Responsibility and resource matrix
| Task | Department lead | Estimated resource (hrs/month) | External support needed | Deadline |
| Cyber risk register development | IT Security | 40 | Yes (consultants) | Q2 2025 |
| Incident response framework update | Operations | 30 | No | Q2 2025 |
| Legal review of reporting process | Legal & Compliance | 15 | No | Q1 2025 |
| Vendor risk management program | Procurement | 25 | Yes (external auditors) | Q3 2025 |
When mapped this way, even reluctant departments understood their stake in the process. Resistance turned into planning.
Creating a living risk register
A core requirement of NIS2 is that entities must maintain a risk-based approach across all systems and processes. That meant going beyond static risk reports and building a living risk register—a continuously updated record of threat scenarios, control effectiveness, and remediation timelines.
To achieve this, we adopted a tiered structure: critical risks (requiring exec oversight), operational risks (tracked monthly), and vendor-related risks (updated quarterly). We also embedded automated reminders and change logs to ensure version control and accountability.
Sample structure of a NIS2 risk register
| Risk ID | Risk description | Impact level | Likelihood | Owner | Controls In place | Review frequency |
| R001 | Ransomware attack on CRM system | High | Medium | CIO | Backup + EDR + MFA | Monthly |
| R002 | Vendor API downtime | Medium | High | Procurement | SLA + Monitoring | Quarterly |
| R003 | Unpatched software vulnerability | High | High | IT Security | Patch management policy | Bi-weekly |
This format helped demonstrate due diligence in supervisory audits and made internal risk conversations far more precise.
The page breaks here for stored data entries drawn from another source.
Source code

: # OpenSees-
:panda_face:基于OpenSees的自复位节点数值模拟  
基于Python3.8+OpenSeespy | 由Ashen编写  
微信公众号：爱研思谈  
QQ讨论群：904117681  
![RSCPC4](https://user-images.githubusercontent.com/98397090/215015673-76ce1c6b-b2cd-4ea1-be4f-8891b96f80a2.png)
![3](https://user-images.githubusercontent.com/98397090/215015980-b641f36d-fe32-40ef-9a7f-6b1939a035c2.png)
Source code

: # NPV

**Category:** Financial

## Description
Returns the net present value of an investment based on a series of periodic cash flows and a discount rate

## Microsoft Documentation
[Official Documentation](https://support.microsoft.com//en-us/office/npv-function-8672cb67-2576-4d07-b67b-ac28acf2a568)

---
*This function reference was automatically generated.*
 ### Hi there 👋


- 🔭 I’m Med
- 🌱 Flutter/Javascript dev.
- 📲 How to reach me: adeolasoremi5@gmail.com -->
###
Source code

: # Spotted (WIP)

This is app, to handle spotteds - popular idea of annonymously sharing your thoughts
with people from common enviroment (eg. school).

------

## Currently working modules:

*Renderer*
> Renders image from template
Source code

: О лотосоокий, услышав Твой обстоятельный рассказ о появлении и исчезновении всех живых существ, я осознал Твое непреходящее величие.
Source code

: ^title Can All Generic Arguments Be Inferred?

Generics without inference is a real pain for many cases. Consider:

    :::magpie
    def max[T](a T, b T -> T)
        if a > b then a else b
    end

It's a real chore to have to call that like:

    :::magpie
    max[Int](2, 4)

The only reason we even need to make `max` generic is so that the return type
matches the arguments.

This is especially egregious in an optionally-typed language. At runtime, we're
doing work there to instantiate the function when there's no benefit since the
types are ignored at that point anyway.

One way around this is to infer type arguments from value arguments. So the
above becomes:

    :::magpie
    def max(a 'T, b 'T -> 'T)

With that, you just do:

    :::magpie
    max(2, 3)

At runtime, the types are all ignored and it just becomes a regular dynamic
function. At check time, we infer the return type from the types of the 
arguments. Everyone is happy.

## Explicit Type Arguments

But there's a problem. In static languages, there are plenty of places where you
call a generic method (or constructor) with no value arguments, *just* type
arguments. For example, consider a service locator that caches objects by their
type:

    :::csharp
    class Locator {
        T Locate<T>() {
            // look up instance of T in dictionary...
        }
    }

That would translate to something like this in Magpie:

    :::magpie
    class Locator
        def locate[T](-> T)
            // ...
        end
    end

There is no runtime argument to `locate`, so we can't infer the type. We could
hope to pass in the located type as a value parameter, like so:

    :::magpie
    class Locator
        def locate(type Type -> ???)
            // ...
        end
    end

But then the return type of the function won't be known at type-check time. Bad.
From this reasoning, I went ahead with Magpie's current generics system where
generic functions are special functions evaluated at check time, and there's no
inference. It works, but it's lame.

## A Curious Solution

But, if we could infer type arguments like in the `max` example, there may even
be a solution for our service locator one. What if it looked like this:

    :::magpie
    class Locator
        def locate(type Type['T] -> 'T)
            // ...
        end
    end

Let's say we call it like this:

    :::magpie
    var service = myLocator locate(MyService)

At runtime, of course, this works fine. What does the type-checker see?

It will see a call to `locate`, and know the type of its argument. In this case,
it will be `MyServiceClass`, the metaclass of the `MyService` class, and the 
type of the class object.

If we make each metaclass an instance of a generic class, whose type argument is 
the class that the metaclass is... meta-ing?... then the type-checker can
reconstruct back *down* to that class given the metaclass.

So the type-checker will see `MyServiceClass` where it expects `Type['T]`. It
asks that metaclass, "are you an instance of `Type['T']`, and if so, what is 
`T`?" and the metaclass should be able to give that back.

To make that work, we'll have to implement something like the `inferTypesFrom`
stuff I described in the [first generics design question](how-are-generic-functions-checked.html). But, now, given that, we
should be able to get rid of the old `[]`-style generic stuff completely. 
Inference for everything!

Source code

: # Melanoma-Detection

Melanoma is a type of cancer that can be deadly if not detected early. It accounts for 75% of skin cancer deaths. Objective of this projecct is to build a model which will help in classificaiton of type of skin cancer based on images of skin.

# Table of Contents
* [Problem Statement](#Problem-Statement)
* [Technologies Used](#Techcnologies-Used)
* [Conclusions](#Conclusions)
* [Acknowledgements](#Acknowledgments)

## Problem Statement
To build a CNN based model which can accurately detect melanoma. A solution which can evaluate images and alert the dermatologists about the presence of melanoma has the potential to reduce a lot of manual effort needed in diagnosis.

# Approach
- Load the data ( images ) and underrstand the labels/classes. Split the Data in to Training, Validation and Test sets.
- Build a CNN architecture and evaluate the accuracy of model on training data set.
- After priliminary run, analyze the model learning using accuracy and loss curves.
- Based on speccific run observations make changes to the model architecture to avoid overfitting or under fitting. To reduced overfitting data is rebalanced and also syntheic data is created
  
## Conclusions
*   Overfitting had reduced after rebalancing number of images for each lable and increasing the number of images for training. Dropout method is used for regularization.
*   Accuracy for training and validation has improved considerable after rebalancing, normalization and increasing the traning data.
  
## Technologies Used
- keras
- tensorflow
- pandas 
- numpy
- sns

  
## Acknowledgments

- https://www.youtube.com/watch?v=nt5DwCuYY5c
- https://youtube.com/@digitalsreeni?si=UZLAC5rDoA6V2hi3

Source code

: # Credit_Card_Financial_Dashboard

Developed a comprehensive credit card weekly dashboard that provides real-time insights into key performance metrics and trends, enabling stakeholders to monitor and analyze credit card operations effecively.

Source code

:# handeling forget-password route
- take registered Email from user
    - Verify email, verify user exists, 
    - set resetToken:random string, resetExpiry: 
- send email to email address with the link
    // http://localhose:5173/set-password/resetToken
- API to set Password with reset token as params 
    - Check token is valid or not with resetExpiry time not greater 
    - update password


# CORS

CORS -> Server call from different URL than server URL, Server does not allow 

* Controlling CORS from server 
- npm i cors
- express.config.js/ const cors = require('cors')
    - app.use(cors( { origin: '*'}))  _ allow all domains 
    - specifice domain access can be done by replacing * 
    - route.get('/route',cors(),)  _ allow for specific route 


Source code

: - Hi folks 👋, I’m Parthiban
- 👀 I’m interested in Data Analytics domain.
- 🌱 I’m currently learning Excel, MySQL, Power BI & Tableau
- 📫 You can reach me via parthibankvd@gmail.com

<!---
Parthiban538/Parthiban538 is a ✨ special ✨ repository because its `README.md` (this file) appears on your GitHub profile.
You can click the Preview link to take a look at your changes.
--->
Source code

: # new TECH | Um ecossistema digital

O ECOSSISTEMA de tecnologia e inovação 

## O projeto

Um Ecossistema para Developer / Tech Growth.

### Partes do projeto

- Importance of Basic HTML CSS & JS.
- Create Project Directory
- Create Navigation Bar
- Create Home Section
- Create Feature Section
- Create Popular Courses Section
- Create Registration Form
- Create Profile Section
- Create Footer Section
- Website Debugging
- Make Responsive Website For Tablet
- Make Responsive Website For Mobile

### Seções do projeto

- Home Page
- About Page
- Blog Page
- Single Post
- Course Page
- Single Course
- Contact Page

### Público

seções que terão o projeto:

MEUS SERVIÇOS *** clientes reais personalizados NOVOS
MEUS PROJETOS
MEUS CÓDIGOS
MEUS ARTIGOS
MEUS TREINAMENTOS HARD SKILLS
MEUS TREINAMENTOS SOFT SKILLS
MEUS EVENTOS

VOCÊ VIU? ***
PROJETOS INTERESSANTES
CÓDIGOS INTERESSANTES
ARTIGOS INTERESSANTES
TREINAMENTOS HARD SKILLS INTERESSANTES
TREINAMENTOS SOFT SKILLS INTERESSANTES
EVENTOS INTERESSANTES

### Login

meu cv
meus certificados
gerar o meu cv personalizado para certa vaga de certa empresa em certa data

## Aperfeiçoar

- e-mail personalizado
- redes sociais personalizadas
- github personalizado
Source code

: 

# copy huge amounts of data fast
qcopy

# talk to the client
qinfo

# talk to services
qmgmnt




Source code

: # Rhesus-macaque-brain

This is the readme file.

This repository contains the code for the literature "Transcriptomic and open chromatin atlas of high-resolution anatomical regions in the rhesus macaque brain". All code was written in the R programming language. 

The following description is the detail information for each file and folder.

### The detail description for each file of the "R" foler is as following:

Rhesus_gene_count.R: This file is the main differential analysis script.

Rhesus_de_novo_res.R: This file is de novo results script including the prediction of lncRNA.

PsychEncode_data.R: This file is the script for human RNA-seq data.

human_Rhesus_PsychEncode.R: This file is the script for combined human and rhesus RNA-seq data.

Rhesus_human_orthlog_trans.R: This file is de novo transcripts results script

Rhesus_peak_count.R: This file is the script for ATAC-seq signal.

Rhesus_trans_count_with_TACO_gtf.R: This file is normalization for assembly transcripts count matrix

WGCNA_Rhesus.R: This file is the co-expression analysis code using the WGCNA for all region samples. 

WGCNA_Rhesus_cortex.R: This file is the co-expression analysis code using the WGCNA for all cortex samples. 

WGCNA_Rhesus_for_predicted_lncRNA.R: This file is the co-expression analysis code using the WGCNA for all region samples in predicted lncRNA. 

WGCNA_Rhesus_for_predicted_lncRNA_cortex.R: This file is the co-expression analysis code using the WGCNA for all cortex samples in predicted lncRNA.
Building resilience from insight, not fear
One thing became clear as we wrapped up our assessment: NIS2 isn’t just about compliance. It’s about digital trust. It forces you to get honest about your operational weaknesses and finally address the risk debt that’s easy to ignore in quieter quarters.
Yes, the penalties are steep. Yes, there are many obligations. But the directive is also an opportunity to mature. If you approach the impact assessment not just as a requirement but as a blueprint for resilience, the return on effort is well worth it.
If you’re still staring at a blank impact assessment document, start with this: understand your classification, map your risks, assign your champions, and make the risks visible. The rest will follow.